▶ [Task objective]: Note how many lines in the following material mention "donde", then give that number by itself.

▶ [Provided data]:

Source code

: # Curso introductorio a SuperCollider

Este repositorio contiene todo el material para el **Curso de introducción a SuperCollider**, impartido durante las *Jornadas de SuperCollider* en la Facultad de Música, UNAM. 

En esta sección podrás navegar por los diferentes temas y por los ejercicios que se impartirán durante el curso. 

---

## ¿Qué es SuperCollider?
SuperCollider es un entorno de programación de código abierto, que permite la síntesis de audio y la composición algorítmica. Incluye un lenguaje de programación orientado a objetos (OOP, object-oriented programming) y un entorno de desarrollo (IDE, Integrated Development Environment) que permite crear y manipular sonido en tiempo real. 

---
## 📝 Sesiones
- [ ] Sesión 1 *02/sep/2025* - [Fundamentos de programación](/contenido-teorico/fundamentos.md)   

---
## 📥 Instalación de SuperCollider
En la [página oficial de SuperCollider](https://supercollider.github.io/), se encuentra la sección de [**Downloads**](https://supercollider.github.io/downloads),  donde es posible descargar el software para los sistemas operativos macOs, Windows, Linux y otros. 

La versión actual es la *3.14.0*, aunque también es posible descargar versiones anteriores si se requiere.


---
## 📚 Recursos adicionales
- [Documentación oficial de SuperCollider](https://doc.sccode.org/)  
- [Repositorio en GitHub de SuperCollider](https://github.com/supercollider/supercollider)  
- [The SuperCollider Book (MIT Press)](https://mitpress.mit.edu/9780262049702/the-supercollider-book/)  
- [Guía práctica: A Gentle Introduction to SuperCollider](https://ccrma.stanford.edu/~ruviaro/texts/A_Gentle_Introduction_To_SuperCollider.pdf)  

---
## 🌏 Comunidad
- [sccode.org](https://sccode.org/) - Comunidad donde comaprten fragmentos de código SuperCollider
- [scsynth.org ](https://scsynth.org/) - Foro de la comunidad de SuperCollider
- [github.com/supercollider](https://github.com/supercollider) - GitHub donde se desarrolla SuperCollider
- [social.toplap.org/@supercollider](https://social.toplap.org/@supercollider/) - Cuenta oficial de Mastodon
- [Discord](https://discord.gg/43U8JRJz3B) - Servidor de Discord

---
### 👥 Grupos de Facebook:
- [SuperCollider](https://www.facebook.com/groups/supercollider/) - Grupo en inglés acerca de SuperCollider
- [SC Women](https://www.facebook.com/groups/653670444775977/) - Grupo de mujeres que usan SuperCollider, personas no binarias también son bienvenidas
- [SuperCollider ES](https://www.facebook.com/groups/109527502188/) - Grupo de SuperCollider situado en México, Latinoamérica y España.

▶ [Your response]: 3